Her resurgence has attracted new support and late last year Meadow was ecstatic to announce a new partnership with Investec, her first corporate golf sponsor. “It’s new territory for me but I love it. Investec are literally so invested in me and the things that they’ve done are kind of remarkable for someone who’s in my position. It shocked me and my agent just how much they care and how much work they’re putting into it. They’re not all about the logo on the shirt and here’s the money. They want to grow you as a person and expose you to different things and ultimately teach you to be better.”

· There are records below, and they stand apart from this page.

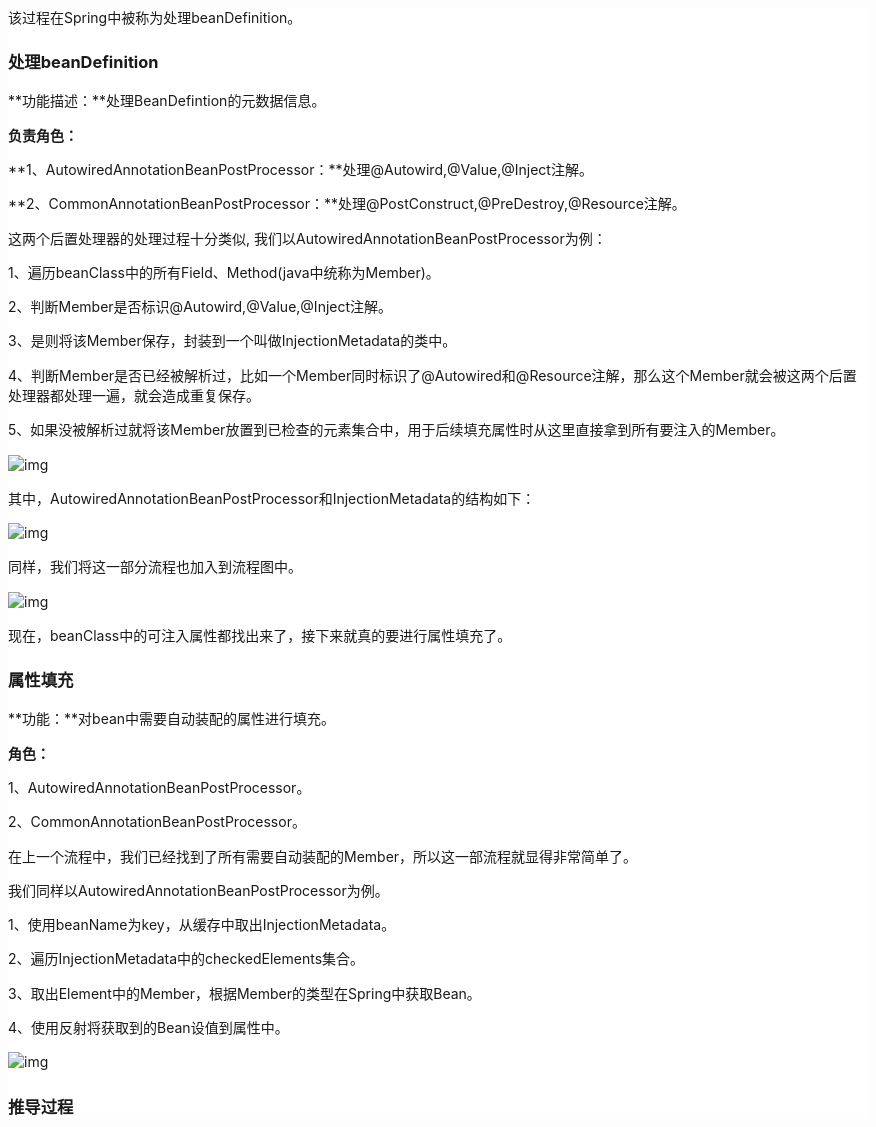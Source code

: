 该过程在Spring中被称为处理beanDefinition。

### 处理beanDefinition

**功能描述：**处理BeanDefintion的元数据信息。

**负责角色：**

**1、AutowiredAnnotationBeanPostProcessor：**处理@Autowird,@Value,@Inject注解。

**2、CommonAnnotationBeanPostProcessor：**处理@PostConstruct,@PreDestroy,@Resource注解。

这两个后置处理器的处理过程十分类似, 我们以AutowiredAnnotationBeanPostProcessor为例：

1、遍历beanClass中的所有Field、Method(java中统称为Member)。

2、判断Member是否标识@Autowird,@Value,@Inject注解。

3、是则将该Member保存，封装到一个叫做InjectionMetadata的类中。

4、判断Member是否已经被解析过，比如一个Member同时标识了@Autowired和@Resource注解，那么这个Member就会被这两个后置处理器都处理一遍，就会造成重复保存。

5、如果没被解析过就将该Member放置到已检查的元素集合中，用于后续填充属性时从这里直接拿到所有要注入的Member。

![img](https://i-blog.csdnimg.cn/blog_migrate/0e94f91875017ee5dfef35fa0bab6586.png)

其中，AutowiredAnnotationBeanPostProcessor和InjectionMetadata的结构如下：

![img](https://i-blog.csdnimg.cn/blog_migrate/565f867b776e8b663e1ff0af8bb5e0cd.png)

同样，我们将这一部分流程也加入到流程图中。

![img](https://i-blog.csdnimg.cn/blog_migrate/185b1f9c2d1b3a2736471a6f8643be2e.png)

现在，beanClass中的可注入属性都找出来了，接下来就真的要进行属性填充了。

### 属性填充

**功能：**对bean中需要自动装配的属性进行填充。

**角色：**

1、AutowiredAnnotationBeanPostProcessor。

2、CommonAnnotationBeanPostProcessor。

在上一个流程中，我们已经找到了所有需要自动装配的Member，所以这一部流程就显得非常简单了。

我们同样以AutowiredAnnotationBeanPostProcessor为例。

1、使用beanName为key，从缓存中取出InjectionMetadata。

2、遍历InjectionMetadata中的checkedElements集合。

3、取出Element中的Member，根据Member的类型在Spring中获取Bean。

4、使用反射将获取到的Bean设值到属性中。

![img](https://i-blog.csdnimg.cn/blog_migrate/718ba75b6a1788d6eb60e9df042761ee.png)

### 推导过程
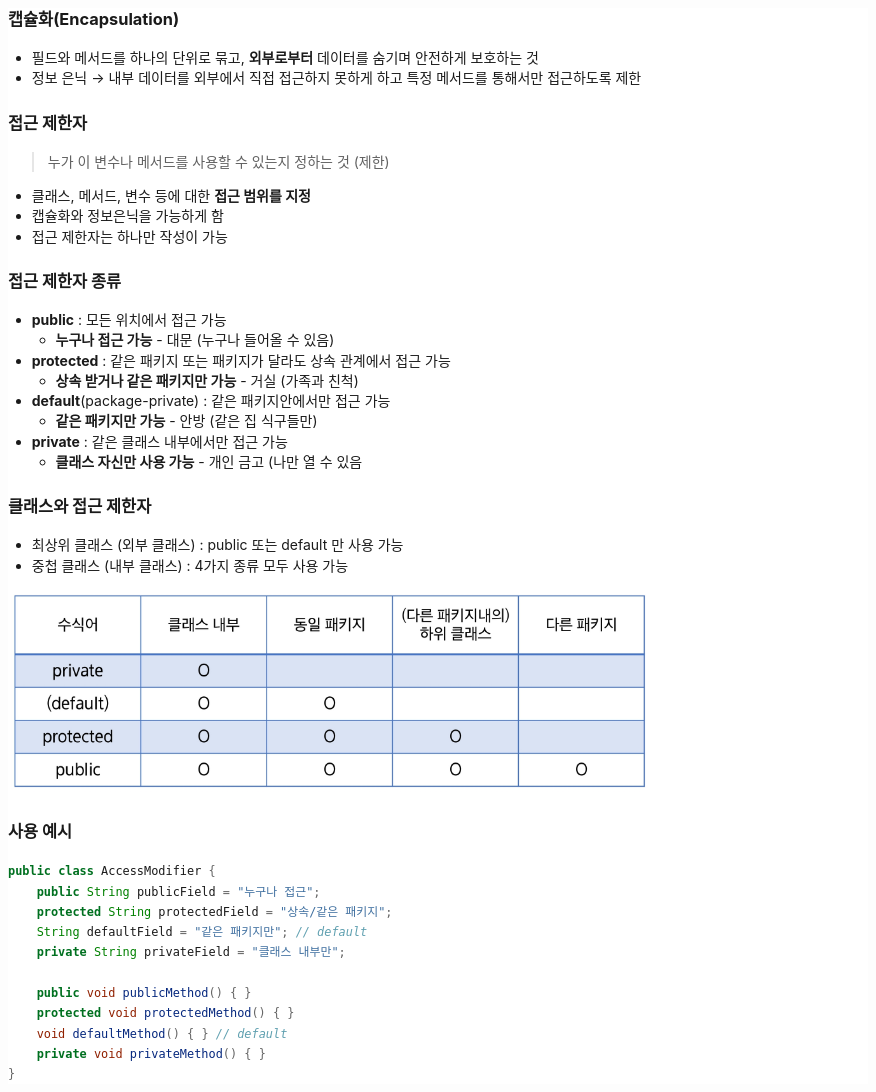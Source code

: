 ### 캡슐화(Encapsulation)

- 필드와 메서드를 하나의 단위로 묶고, **외부로부터** 데이터를 숨기며 안전하게 보호하는 것
- 정보 은닉 → 내부 데이터를 외부에서 직접 접근하지 못하게 하고 특정 메서드를 통해서만 접근하도록 제한

### 접근 제한자

> 누가 이 변수나 메서드를 사용할 수 있는지 정하는 것 (제한)

- 클래스, 메서드, 변수 등에 대한 **접근 범위를 지정**
- 캡슐화와 정보은닉을 가능하게 함
- 접근 제한자는 하나만 작성이 가능

### 접근 제한자 종류

- **public** : 모든 위치에서 접근 가능
    - **누구나 접근 가능** - 대문 (누구나 들어올 수 있음)
- **protected** : 같은 패키지 또는 패키지가 달라도 상속 관계에서 접근 가능
    - **상속 받거나 같은 패키지만 가능** - 거실 (가족과 친척)
- **default**(package-private) : 같은 패키지안에서만 접근 가능
    - **같은 패키지만 가능** - 안방 (같은 집 식구들만)
- **private** : 같은 클래스 내부에서만 접근 가능
    - **클래스 자신만 사용 가능** - 개인 금고 (나만 열 수 있음

### 클래스와 접근 제한자

- 최상위 클래스 (외부 클래스) : public 또는 default 만 사용 가능
- 중첩 클래스 (내부 클래스) : 4가지 종류 모두 사용 가능

![45.png](Image/java45.png)

### 사용 예시

```java
public class AccessModifier {
    public String publicField = "누구나 접근";
    protected String protectedField = "상속/같은 패키지";
    String defaultField = "같은 패키지만"; // default
    private String privateField = "클래스 내부만";

    public void publicMethod() { }
    protected void protectedMethod() { }
    void defaultMethod() { } // default
    private void privateMethod() { }
}
```
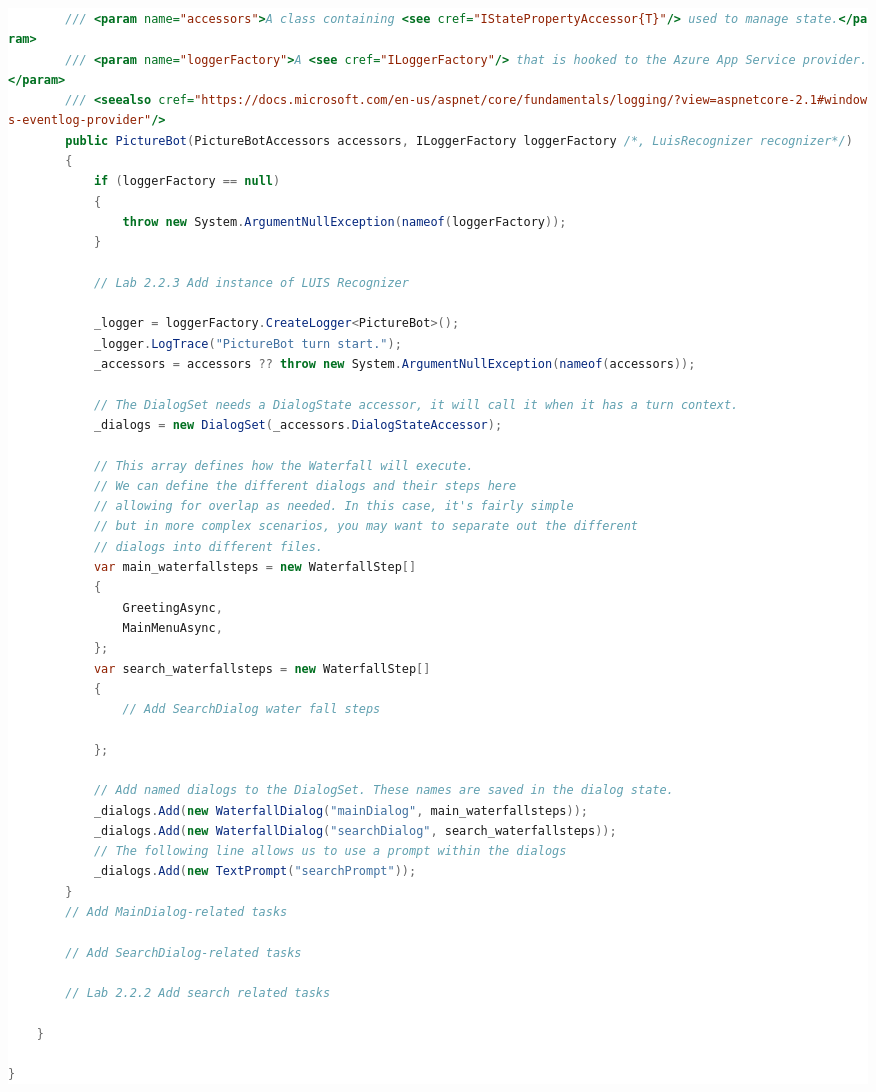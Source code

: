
 ```csharp
        /// <param name="accessors">A class containing <see cref="IStatePropertyAccessor{T}"/> used to manage state.</param>
        /// <param name="loggerFactory">A <see cref="ILoggerFactory"/> that is hooked to the Azure App Service provider.</param>
        /// <seealso cref="https://docs.microsoft.com/en-us/aspnet/core/fundamentals/logging/?view=aspnetcore-2.1#windows-eventlog-provider"/>
        public PictureBot(PictureBotAccessors accessors, ILoggerFactory loggerFactory /*, LuisRecognizer recognizer*/)
        {
            if (loggerFactory == null)
            {
                throw new System.ArgumentNullException(nameof(loggerFactory));
            }

            // Lab 2.2.3 Add instance of LUIS Recognizer

            _logger = loggerFactory.CreateLogger<PictureBot>();
            _logger.LogTrace("PictureBot turn start.");
            _accessors = accessors ?? throw new System.ArgumentNullException(nameof(accessors));

            // The DialogSet needs a DialogState accessor, it will call it when it has a turn context.
            _dialogs = new DialogSet(_accessors.DialogStateAccessor);

            // This array defines how the Waterfall will execute.
            // We can define the different dialogs and their steps here
            // allowing for overlap as needed. In this case, it's fairly simple
            // but in more complex scenarios, you may want to separate out the different
            // dialogs into different files.
            var main_waterfallsteps = new WaterfallStep[]
            {
                GreetingAsync,
                MainMenuAsync,
            };
            var search_waterfallsteps = new WaterfallStep[]
            {
                // Add SearchDialog water fall steps

            };

            // Add named dialogs to the DialogSet. These names are saved in the dialog state.
            _dialogs.Add(new WaterfallDialog("mainDialog", main_waterfallsteps));
            _dialogs.Add(new WaterfallDialog("searchDialog", search_waterfallsteps));
            // The following line allows us to use a prompt within the dialogs
            _dialogs.Add(new TextPrompt("searchPrompt"));
        }
        // Add MainDialog-related tasks

        // Add SearchDialog-related tasks

        // Lab 2.2.2 Add search related tasks

    }

}
```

It’s a link to home that she’s craved for years. “It’s so nice. I’ve been trying for a long time to get something Irish on board. Hopefully this has opened a few more doors at home. More publicity at home makes me more Irish again as a lot of people think I’m American! This is where I live but it’s definitely not my home. It’ll be a great excuse to get back more often and see everybody.”
Indeed there’s a hint of an American twang coming through the Jordanstown girl’s vernacular but she tries her best to hide it. “If I’m doing radio I’ll talk to my Mum for forty minutes before I do it to get everything going again! I came over quite young and adapted a bit but I’m home five minutes and it comes straight back. I say things and I’m like, god I haven’t said that in a while, things I’d never say here, they wouldn’t have a clue. It’s definitely not an act!”

Onwards and upwards.

Although narrowly missing out on full playing privileges for this season, Meadow has gone from 11th alternate to making the starting field for the LPGA’s opening event of the season in the Bahamas. She expects to compete in the majority of events through March and with a good start, she can realistically have an entirely full card marked for 2017. The goal?
“I’ve been so wound up in recent years by money and keeping cards that it was all pretty limiting. This year I’m going to do what I used to do and aim for the stars. Solheim’s going to be tough given there’s only a year but if I was to get on a good run I could get a pick. I guess this time next year I’d love to be in the Top-50 on the money list, I think that’s pretty doable. I was Top-100 from nine events last year and this year I’ll be playing more like twenty. Hopefully I can get going and not have to worry about covering myself. At the same time I have to remember I’m playing golf for a living and it’s really not that bad.”

Having spoken to her, it was hard not be impressed by her attitude. I came away feeling both useless and motivated at the same time and for one so young to evoke so much says it all. Having finally been released from the shackles of grief, it’s going to be pretty exciting to see how far this girl goes. I’ll always support a dreamer.